We found a Super Tuscan that we think you will enjoy. This label is in English and serves as a good introduction to reading Italian wine labels.
Let's take a look at this label.
Carpineto, the producer, is a partnership between winemakers Giovanni C. Sacchet and Antonio M. Zaccheo. Their original mission was to produce a world-class red wine from the Chianti Classico appellation. This was a radical departure from the marketplace of the times when most Chianti was still produced in the traditional winemaking style.
In the center of the label, we have the name chosen for the wine and a pronunciation key. We see that it is classified as a table wine. On the Italian label, it has Vino da Tavola.
In the bottom right corner, we see the vintage, the winery, the growing region, and the volume. Now that we understand the label, let's review our tasting notes.
Color: Ruby Red
Aromas: Current, violet, rose, earth
Flavors: Strawberry, raspberry, cherry, olive, earth, struck flint, anise, coffee
Finish: Moderate to long
Summary: This is a very delicate wine. When first poured, not much happened. With a little persuasion, the wine opened up with the smell of roses. Very delicate berry, earth, smooth, silky tannins. The floral of the Sangiovese and the spice of the Cabernet Sauvignon makes a delightful wine.

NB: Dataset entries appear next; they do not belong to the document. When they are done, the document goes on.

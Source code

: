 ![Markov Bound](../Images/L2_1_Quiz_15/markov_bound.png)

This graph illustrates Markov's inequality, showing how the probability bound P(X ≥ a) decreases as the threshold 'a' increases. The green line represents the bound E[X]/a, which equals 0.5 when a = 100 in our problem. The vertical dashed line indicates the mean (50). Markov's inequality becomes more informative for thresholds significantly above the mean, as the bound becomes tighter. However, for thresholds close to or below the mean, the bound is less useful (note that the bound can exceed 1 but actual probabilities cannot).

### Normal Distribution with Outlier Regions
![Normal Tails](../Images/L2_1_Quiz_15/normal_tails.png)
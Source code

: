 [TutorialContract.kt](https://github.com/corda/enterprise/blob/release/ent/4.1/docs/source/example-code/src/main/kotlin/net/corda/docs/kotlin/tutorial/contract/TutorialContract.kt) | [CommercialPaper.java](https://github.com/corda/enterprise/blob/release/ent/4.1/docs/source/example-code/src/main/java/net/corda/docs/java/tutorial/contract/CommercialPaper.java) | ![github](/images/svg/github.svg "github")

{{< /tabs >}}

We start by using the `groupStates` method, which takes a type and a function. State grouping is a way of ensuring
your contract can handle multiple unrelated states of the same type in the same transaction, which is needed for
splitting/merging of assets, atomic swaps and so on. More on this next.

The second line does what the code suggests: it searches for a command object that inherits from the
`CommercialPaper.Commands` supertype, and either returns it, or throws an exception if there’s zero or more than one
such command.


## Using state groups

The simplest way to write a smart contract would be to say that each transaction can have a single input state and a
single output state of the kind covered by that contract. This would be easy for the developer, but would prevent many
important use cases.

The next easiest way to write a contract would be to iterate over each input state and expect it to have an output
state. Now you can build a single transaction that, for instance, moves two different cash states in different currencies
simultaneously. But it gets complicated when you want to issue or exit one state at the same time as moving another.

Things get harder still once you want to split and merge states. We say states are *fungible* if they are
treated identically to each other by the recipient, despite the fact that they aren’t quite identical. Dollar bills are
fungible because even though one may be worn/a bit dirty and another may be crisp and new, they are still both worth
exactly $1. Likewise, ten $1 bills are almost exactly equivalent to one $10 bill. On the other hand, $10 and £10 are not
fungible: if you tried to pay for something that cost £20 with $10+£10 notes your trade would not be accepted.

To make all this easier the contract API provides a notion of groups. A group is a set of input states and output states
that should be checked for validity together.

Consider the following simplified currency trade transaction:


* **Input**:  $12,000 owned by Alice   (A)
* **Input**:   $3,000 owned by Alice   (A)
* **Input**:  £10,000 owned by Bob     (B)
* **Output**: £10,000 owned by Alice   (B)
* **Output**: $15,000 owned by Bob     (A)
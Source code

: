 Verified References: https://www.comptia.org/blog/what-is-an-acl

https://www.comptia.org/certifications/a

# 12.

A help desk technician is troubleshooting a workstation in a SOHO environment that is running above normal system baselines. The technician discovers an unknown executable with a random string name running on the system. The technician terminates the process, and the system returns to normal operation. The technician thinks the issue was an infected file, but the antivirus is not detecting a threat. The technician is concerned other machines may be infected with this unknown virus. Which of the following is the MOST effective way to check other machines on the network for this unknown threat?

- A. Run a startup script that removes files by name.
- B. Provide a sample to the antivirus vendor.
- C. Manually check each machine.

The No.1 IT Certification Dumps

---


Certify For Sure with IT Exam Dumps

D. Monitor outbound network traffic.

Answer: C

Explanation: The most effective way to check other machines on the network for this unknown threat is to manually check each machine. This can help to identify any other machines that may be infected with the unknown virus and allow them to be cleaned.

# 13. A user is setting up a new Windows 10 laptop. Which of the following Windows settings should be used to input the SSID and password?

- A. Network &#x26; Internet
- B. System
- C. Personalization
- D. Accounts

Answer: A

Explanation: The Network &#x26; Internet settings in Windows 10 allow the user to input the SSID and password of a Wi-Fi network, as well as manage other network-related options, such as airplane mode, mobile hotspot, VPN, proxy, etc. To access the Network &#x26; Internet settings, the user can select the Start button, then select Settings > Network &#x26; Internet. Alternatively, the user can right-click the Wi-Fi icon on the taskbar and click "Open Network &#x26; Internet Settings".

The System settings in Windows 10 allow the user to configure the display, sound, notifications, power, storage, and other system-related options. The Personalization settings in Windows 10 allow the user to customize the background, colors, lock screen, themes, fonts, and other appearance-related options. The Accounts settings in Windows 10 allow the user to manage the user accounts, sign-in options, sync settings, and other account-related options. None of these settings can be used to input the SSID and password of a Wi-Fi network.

Pairings: From http://www.carpineto.com/products/super_tuscans/dogajolo_eng.htm, “Given its fruitiness, Dogajolo can be paired with first courses and white meats, but shows at its best with full-flavored dishes such as roasts, grilled meats, cold cuts and Tuscan regional specialty.”
We will be posting notes on other Super Tuscan and Italian Wines. You may click on these labels below to select these postings.
*16 Feb 08 Editor's note: As with all rules, there is the exception...the Chianti D.O.C.G. is covered in a later post. Also, there is a Chianti Classico D.O.C.G. which produces some of the finest wines from Italy.